FDA Clears Two New Oral Drugs for Hepatitis C

Note: This article originally appeared on Medscape. To read the FDA release on Daklinza (genotype 3), click here. For the FDA release regarding Technivie (genotype 4), click here.

The US Food and Drug Administration (FDA) approved two new drugs today for hepatitis C (HCV), one for genotype 3 and the other for genotype 4.
The first medication is a combination of ombitasvir, paritaprevir, and ritonavir (Technivie, AbbVie) in a tablet for use with ribavirin in adult patients with hepatitis C virus genotype 4 infection without scarring and cirrhosis.
“Technivie in combination with ribavirin is the first drug that has demonstrated safety and efficacy to treat genotype 4 HCV infections without the need for co-administration of interferon,” the FDA notes in a news release.
Roughly 2.7 million Americans are infected with HCV, according to federal statistics. Genotype 4 is one of the least common.
The safety and efficacy of Technivie with ribavirin were evaluated in 135 adults with chronic HCV genotype 4 infections without cirrhosis; 91 received Technivie with ribavirin once daily for 12 weeks and 44 received Technivie once daily without ribavirin for 12 weeks.
All patients who received Technivie with ribavirin achieved sustained virologic response at 12 weeks (SVR12) compared with 91% of those who received Technivie without ribavirin.
The most common side effects seen with Technivie plus ribavirin are fatigue, asthenia, nausea, insomnia, pruritus, and other skin reactions.

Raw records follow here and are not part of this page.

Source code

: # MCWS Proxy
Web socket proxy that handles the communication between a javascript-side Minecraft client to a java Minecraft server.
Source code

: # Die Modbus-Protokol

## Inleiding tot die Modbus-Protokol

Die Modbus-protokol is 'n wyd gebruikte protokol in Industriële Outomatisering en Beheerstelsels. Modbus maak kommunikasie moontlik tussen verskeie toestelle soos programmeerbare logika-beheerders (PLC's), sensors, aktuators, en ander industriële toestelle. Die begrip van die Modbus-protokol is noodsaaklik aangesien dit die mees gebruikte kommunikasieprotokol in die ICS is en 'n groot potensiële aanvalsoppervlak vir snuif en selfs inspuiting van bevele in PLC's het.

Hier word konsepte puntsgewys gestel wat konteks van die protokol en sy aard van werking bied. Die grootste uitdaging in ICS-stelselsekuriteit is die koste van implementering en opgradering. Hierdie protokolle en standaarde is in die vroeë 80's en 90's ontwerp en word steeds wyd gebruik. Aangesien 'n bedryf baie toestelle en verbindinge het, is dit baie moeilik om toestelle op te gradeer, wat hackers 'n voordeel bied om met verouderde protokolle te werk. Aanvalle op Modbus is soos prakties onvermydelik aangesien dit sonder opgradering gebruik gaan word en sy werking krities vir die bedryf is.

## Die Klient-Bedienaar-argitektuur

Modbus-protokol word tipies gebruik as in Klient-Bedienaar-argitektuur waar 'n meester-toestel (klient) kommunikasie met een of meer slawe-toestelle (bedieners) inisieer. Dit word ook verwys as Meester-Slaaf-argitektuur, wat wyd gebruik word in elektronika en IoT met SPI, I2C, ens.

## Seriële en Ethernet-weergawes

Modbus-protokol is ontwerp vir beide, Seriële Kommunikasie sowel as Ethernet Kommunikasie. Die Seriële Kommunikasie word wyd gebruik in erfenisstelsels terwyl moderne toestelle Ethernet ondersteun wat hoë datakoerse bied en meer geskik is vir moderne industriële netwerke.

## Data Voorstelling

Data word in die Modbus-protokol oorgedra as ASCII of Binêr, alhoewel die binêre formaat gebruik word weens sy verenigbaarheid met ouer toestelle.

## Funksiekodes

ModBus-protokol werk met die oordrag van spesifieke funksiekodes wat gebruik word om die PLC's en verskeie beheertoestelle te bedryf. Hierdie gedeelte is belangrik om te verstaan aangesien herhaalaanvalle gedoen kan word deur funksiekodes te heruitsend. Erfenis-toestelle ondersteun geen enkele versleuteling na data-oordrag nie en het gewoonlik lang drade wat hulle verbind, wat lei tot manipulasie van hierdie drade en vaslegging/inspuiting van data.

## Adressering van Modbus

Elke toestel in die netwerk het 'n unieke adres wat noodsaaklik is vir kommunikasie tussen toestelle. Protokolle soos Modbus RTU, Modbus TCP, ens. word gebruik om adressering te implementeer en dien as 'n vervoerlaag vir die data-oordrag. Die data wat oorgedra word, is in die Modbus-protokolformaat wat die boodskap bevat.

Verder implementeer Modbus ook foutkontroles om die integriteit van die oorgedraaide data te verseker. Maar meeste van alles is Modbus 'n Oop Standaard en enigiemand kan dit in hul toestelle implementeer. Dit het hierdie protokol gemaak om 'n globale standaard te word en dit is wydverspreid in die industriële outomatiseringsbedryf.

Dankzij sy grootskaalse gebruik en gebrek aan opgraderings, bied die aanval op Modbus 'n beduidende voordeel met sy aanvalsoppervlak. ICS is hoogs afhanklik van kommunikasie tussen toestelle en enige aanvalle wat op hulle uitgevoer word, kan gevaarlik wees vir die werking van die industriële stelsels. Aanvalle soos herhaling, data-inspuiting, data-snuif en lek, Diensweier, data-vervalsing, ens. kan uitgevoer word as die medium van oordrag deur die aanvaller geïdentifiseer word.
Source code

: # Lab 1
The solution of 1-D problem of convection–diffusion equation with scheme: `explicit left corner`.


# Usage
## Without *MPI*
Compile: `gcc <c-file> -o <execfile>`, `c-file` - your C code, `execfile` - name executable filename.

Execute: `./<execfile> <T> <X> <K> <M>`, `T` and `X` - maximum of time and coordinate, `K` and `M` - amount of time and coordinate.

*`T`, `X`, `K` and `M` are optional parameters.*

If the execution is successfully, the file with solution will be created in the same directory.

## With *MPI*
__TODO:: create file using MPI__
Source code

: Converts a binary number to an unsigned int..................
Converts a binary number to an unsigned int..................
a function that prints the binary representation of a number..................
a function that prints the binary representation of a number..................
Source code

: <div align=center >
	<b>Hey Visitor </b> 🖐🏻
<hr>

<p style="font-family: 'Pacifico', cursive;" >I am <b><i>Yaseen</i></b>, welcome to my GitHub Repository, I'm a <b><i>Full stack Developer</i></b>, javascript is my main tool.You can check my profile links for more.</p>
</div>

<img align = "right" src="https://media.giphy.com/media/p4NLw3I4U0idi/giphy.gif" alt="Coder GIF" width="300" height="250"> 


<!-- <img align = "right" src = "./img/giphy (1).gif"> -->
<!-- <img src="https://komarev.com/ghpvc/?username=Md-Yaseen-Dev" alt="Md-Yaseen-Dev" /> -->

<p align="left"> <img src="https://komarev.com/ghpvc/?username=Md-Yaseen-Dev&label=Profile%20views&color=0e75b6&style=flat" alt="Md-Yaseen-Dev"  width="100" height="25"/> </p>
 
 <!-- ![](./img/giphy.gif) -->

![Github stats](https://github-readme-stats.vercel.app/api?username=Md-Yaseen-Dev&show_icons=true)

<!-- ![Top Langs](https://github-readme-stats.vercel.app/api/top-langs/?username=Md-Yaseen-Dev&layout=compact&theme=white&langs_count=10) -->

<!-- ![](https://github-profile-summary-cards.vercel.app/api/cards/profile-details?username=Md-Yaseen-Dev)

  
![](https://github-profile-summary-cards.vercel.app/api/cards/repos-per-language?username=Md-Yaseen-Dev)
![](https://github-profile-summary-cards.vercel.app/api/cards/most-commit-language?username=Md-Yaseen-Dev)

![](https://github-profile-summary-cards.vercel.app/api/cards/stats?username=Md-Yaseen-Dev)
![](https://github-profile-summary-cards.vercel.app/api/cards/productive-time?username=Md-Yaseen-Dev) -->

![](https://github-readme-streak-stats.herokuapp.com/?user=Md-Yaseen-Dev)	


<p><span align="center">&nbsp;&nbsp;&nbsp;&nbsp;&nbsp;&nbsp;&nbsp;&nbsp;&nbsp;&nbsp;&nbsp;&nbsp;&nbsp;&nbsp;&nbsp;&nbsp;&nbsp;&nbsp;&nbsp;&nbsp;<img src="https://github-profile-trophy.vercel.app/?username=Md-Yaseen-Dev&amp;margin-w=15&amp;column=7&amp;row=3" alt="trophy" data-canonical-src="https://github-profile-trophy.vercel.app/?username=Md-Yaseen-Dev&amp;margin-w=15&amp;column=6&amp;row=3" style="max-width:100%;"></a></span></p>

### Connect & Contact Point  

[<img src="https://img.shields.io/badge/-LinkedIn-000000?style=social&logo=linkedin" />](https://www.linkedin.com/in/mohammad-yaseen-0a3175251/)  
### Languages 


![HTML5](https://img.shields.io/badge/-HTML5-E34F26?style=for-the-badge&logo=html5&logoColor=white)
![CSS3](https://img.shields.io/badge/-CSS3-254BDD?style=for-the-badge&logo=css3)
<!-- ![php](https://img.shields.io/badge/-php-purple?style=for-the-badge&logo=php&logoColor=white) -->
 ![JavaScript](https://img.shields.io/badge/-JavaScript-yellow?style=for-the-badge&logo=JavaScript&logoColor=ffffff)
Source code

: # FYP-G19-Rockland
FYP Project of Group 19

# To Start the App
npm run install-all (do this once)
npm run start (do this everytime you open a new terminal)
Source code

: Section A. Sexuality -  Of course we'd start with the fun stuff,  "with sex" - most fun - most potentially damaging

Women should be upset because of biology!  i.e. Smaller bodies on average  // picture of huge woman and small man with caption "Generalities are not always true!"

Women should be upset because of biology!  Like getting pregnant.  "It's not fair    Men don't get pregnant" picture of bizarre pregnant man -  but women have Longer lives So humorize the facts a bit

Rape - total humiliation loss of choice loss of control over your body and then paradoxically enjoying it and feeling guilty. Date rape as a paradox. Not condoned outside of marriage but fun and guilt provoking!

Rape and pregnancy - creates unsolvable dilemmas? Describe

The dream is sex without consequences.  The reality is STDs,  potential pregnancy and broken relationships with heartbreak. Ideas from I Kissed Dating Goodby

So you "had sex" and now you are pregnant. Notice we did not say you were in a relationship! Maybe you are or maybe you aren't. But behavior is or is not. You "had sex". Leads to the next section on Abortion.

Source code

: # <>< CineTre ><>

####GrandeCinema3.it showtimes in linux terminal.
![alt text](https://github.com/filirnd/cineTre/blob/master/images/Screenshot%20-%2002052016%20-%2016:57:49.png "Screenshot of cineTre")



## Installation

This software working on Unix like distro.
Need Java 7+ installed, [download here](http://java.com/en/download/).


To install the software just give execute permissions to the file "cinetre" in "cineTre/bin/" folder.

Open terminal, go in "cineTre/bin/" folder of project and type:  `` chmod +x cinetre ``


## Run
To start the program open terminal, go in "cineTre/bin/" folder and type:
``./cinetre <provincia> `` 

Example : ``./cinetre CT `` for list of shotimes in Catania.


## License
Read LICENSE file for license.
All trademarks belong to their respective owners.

Elevations of liver enzymes to greater than five times the upper limit of normal occurred in approximately 1% of study patients, according to the FDA. This occurred more often in women taking contraceptives containing ethinyl estradiol. Contraceptives containing ethinyl estradiol must be discontinued prior to starting Technivie, the FDA says. They recommend that liver enzyme testing be performed during the first 4 weeks of starting treatment, and as clinically indicated thereafter.
The three drugs included in Technivie are also included in Viekira Pak (AbbVie), previously approved for the treatment of HCV genotype 1 infection.
Green Light for Daclatasvir in HCV Genotype 3
The NS5A replication complex inhibitor daclatasvir (Daklinza, Bristol-Myers Squibb) also cleared the FDA today for use with sofosbuvir ( Sovaldi, Gilead Sciences) to treat HCV genotype 3 infection.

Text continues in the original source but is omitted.